Güncelleme Tarihi:
2008’de evlendik. Evliliğimizin altıncı ayında bir bebeğimiz olacağını öğrendiğimizde hayaller kurmaya başlamıştık bile. İlk yapmamız gereken doktorumuza gidip bebeğimizi görmekti. Elimize aldığımız siyah beyaz, sadece nokta halindeki bir fotografın; bu kadar sevindirip, bunun sadece birkaç hafta süreceği aklımıza gelmemişti. 3 ay sonra ikinci kez hamile kaldım. Rutin kontrolde birkez daha aynı haberle yıkıldım. Bebeğin kalbi atmıyordu. Bir aradan sonra üçüncü kez hamile kaldım. Kaybetme korkumu anlatamam... Korktuğumuz başımıza geldi, maalesef üçüncü bebeğimiz de yaşamadı. İzmirle yetinmedik başka şehirler de çok sayıda doktor dolaştık. Bu arada benzer sorunları yaşayan kadınlarla iletişime geçtim, bilgi ve deneyim alışverişinde bulundum.
EŞİMLE EL ELE SAVAŞIMIZI KAZANDIK
SEBEPLER İNCELENMELİ
Doğal yollarla gebelik elde edemeyen pekçok çift tüp bebek yöntemlerinden destek alıyor. Bazen tüm uğraşılara, defalarca denenmesine rağmen mutlu sona ulaşamıyorlar. Kimi çiftte kendi kendine gebelik oluşsa da devam edemiyor. Bu bebeklerin neden kaybedildiğini bazı tanı yöntemleriyle anlamak mümkün. Acıdem Maslak Hastanesi Tüp Bebek Merkezi Sorumlusu Prof. Dr. Bülent Tıraş tekrarlayan düşükleri ve gebelik oluşmasını önleyen tedavileri anlattı:
Embriyonunun rahme tutunamamasının nedeni rahimdeki sorunlar olabilir. Sorunların bir kısmı doğuştan gelebildiği gibi bir kısmı da sonradan gelişebiliyor.
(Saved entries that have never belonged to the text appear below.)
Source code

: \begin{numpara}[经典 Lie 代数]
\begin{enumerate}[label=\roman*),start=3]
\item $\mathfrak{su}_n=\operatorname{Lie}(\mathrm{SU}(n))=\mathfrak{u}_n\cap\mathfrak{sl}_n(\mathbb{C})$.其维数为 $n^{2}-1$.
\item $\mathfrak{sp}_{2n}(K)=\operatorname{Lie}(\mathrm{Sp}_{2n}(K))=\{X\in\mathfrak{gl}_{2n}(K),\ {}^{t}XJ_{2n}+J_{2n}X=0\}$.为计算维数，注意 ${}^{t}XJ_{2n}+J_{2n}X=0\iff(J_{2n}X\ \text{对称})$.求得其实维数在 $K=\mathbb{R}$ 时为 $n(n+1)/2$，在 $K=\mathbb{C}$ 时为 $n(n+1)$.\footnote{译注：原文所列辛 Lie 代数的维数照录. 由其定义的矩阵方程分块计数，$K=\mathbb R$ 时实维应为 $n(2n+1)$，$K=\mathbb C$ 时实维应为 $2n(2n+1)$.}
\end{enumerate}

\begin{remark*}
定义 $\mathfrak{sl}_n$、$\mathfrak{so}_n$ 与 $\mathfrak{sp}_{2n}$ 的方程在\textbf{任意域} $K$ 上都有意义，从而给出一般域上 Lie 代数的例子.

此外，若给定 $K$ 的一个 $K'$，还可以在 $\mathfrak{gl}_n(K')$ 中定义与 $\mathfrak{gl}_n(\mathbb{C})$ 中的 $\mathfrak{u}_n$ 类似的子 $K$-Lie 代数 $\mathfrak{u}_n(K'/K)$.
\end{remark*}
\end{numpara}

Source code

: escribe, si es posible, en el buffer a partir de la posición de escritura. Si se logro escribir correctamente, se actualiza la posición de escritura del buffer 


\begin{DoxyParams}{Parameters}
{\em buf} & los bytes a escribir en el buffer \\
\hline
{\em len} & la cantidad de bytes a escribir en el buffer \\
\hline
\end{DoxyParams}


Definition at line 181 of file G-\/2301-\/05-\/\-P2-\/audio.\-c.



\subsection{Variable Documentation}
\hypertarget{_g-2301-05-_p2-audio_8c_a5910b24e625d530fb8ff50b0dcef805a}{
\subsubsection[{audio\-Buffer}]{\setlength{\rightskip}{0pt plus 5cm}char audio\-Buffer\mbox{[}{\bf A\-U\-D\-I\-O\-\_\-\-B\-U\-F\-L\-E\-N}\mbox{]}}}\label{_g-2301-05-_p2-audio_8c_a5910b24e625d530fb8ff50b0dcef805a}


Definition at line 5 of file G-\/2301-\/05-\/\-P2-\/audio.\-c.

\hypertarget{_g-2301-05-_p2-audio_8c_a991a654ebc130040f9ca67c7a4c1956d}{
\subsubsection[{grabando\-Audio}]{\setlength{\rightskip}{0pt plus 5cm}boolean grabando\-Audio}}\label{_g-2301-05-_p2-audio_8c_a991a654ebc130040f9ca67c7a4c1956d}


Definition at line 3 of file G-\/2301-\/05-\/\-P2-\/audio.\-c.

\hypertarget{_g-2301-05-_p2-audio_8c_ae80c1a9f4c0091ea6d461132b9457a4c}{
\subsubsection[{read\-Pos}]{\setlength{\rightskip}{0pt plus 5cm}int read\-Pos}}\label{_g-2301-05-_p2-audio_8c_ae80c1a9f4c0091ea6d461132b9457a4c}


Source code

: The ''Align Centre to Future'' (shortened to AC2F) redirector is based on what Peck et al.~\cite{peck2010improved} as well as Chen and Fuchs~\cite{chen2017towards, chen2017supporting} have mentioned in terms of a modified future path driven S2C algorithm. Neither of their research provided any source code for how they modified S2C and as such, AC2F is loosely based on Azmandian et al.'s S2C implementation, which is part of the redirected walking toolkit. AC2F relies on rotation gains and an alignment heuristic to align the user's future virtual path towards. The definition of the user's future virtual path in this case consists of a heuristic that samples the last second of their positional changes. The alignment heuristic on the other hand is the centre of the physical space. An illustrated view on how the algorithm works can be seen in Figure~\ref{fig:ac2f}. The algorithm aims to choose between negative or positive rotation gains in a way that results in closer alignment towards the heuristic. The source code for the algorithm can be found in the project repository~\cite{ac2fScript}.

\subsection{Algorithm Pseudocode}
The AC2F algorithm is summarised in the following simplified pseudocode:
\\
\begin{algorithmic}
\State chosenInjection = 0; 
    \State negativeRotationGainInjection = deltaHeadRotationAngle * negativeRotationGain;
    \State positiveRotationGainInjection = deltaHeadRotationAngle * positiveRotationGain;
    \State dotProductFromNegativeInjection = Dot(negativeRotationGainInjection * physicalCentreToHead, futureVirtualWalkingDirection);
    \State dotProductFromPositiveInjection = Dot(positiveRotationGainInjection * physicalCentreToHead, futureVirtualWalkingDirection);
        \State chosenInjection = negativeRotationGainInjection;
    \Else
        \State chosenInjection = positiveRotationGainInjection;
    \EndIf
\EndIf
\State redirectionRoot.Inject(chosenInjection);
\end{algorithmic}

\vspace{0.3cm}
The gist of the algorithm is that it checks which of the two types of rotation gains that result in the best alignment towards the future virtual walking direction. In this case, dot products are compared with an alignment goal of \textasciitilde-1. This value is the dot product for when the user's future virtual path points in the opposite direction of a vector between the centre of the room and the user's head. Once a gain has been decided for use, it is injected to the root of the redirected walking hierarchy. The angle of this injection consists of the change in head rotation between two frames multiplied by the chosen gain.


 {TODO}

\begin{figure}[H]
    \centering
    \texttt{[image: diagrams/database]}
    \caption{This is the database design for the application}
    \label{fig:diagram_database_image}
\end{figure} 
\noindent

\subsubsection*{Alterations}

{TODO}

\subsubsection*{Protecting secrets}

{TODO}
Doğuştan gelen sorunların nemli bir kısmı rahimin birleşme anormallikleri. Rahim anne karnında iken iki ayrı parçadan oluşup, zamanla birleşiyor. Ancak birleşme gerçekleşmezse çift rahim ya da rahim içinde boydan boya bir perde kalıyor. Bu rahimlerde embriyon tutunamıyor ya da gebeliğin erken dönemlerinde (ilk 3 ay) düşükler meydana gelebiliyor. Eğer gebelik oluşur ve devam ederse de erken doğum riski bulunuyor. Bu tip rahim anomalileri ofis histeroskopi dediğimiz endoskopik yöntemlerle tedavi edilebiliyor. Muayenehane ortamında, anestezisiz, özel optikler eşliğinde yapılan ofis histereskopide, ultrasonda dahi görünmeyen sorunlar saptanıp, müdahale edilebiliyor. Özellikle rahimde yer alan perdenin kesilmesi gebeliklerin düşükle sonuçlanmasını önemli ölçüde engelliyor. Bazen rahimde sonradan oluşan polip, miyom gibi oluşumlar gebeliği engelliyor veya düşüklere neden oluyor. Bu sorunların da büyük bölümü yine ofis histeroskopiyle çözülebiliyor.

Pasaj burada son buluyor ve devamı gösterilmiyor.